Compute the Givens rotation coefficients c and s that align [a, b] along the direction of \(e_1\):

\[\begin{split}\begin{bmatrix} c && s\\ -s && c\end{bmatrix}\begin{bmatrix}a\\ b\end{bmatrix}=\begin{bmatrix}r\\ 0\end{bmatrix}\end{split}\]

satisfying \(c^2+s^2=1\) and \(r=\sqrt{a^2 + b^2}\)

Parameters¶

space:: execution space instance
a, b:: 0-D views. On input, the components of the 2D vector to rotate. On output, a contains the first component of the rotated vector and b contains the z parameter that provides an alternate way to define the rotation.
c, s:: cosine and sine of the rotation that rotates [a, b] onto \(e_1\)

Type Requirements¶

execution_space must be a Kokkos execution space
SViewType must be a Kokkos View of rank 0 that satisfies:
- Kokkos::SpaceAccessibility<execution_space, typename SViewType::memory_space>::accessible == true
MViewType must be a Kokkos View of rank 0 that satisfies:
- Kokkos::SpaceAccessibility<execution_space, typename MViewType::memory_space>::accessible == true
- !Kokkos::ArithTraits<typename MViewType::value_type>::is_complex

Example¶

This example shows how to eliminate an entry using a Givens rotation.

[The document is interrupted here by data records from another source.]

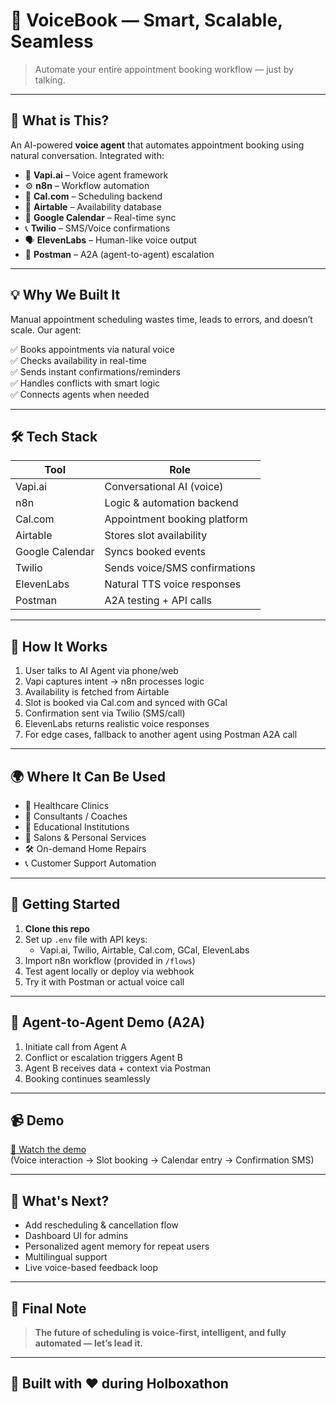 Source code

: # 🤖 VoiceBook — Smart, Scalable, Seamless

> Automate your entire appointment booking workflow — just by talking.

---

## 🎯 What is This?

An AI-powered **voice agent** that automates appointment booking using natural conversation. Integrated with:

- 🧠 **Vapi.ai** – Voice agent framework  
- ⚙️ **n8n** – Workflow automation  
- 📅 **Cal.com** – Scheduling backend  
- 🧾 **Airtable** – Availability database  
- 📆 **Google Calendar** – Real-time sync  
- 📞 **Twilio** – SMS/Voice confirmations  
- 🗣️ **ElevenLabs** – Human-like voice output  
- 🔁 **Postman** – A2A (agent-to-agent) escalation

---

## 💡 Why We Built It

Manual appointment scheduling wastes time, leads to errors, and doesn’t scale. Our agent:

✅ Books appointments via natural voice  
✅ Checks availability in real-time  
✅ Sends instant confirmations/reminders  
✅ Handles conflicts with smart logic  
✅ Connects agents when needed  

---

## 🛠️ Tech Stack

| Tool        | Role                         |
|-------------|------------------------------|
| Vapi.ai     | Conversational AI (voice)    |
| n8n         | Logic & automation backend   |
| Cal.com     | Appointment booking platform |
| Airtable    | Stores slot availability     |
| Google Calendar | Syncs booked events     |
| Twilio      | Sends voice/SMS confirmations|
| ElevenLabs  | Natural TTS voice responses  |
| Postman     | A2A testing + API calls      |

---

## 🧪 How It Works

1. User talks to AI Agent via phone/web  
2. Vapi captures intent → n8n processes logic  
3. Availability is fetched from Airtable  
4. Slot is booked via Cal.com and synced with GCal  
5. Confirmation sent via Twilio (SMS/call)  
6. ElevenLabs returns realistic voice responses  
7. For edge cases, fallback to another agent using Postman A2A call

---

## 🌍 Where It Can Be Used

- 🏥 Healthcare Clinics  
- 💼 Consultants / Coaches  
- 🏫 Educational Institutions  
- 💇 Salons & Personal Services  
- 🛠️ On-demand Home Repairs  
- 📞 Customer Support Automation  

---

## 🚀 Getting Started

1. **Clone this repo**
2. Set up `.env` file with API keys:
   - Vapi.ai, Twilio, Airtable, Cal.com, GCal, ElevenLabs
3. Import n8n workflow (provided in `/flows`)
4. Test agent locally or deploy via webhook
5. Try it with Postman or actual voice call

---

## 🔁 Agent-to-Agent Demo (A2A)

1. Initiate call from Agent A  
2. Conflict or escalation triggers Agent B  
3. Agent B receives data + context via Postman  
4. Booking continues seamlessly

---

## 📹 Demo

[🎥 Watch the demo](https://vimeo.com/1087588394?share=copy)  
(Voice interaction → Slot booking → Calendar entry → Confirmation SMS)

---

## 📌 What's Next?

- Add rescheduling & cancellation flow  
- Dashboard UI for admins  
- Personalized agent memory for repeat users  
- Multilingual support  
- Live voice-based feedback loop

---

## 💬 Final Note

> **The future of scheduling is voice-first, intelligent, and fully automated — let’s lead it.**

---

## 🧠 Built with ❤️ during Holboxathon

It uses both rotg to compute the rotation coefficients and rot to apply the rotation.

#include <iostream>
#include <Kokkos_Core.hpp>
#include <Kokkos_Random.hpp>
#include "KokkosBlas1_rotg.hpp"
#include "KokkosBlas1_rot.hpp"
#include "KokkosKernels_PrintUtils.hpp"

using execution_space = Kokkos::DefaultExecutionSpace;
using Scalar          = double;
using Vector          = Kokkos::View<Scalar*, execution_space>;
using ScalarView      = Kokkos::View<Scalar, execution_space>;

int main(int argc, char* argv[]) {
  Kokkos::initialize();
  {
    const int N = 10;
    Vector x("x", N);
    Vector y("y", N);

    // Populate x,y with uniform random values between 0 and 10
    Kokkos::Random_XorShift64_Pool<execution_space> rand_pool(13718);
    Kokkos::fill_random(x, rand_pool, Scalar(10));
    Kokkos::fill_random(y, rand_pool, Scalar(10));

    std::cout << "x,y before applying Givens rotation:\n";
    KokkosKernels::Impl::kk_print_1Dview(std::cout, x);
    KokkosKernels::Impl::kk_print_1Dview(std::cout, y);

    ScalarView c("c");
    ScalarView s("s");

    // Calculate Givens rotation coefficients to eliminate y(0)
    KokkosBlas::rotg<execution_space, ScalarView, ScalarView>(execution_space(), Kokkos::subview(x, 0),
                                                              Kokkos::subview(y, 0), c, s);

    std::cout << "\nrotg output (rotation parameters) to eliminate y(0):\n";
    std::cout << "c = ";
    KokkosKernels::Impl::kk_print_1Dview(std::cout, c);
    std::cout << "s = ";
    KokkosKernels::Impl::kk_print_1Dview(std::cout, s);
    std::cout << "r = x(0) = ";
    KokkosKernels::Impl::kk_print_1Dview(std::cout, Kokkos::subview(x, 0));
    std::cout << "z = ";
    KokkosKernels::Impl::kk_print_1Dview(std::cout, Kokkos::subview(y, 0));

    // Zero out y(0), which now contains the output parameter z.
    // This completes the replacement of [x(0), y(0)] with [r, 0].
    Kokkos::deep_copy(Kokkos::subview(y, 0), Scalar(0));

    // Apply the rotation to the remaining entries of x and y
    KokkosBlas::rot(execution_space(), Kokkos::subview(x, Kokkos::make_pair(1, N)),
                    Kokkos::subview(y, Kokkos::make_pair(1, N)), c, s);

    std::cout << "\nx,y after applying Givens rotation:\n";
    KokkosKernels::Impl::kk_print_1Dview(std::cout, x);
    KokkosKernels::Impl::kk_print_1Dview(std::cout, y);
  }
  Kokkos::finalize();
}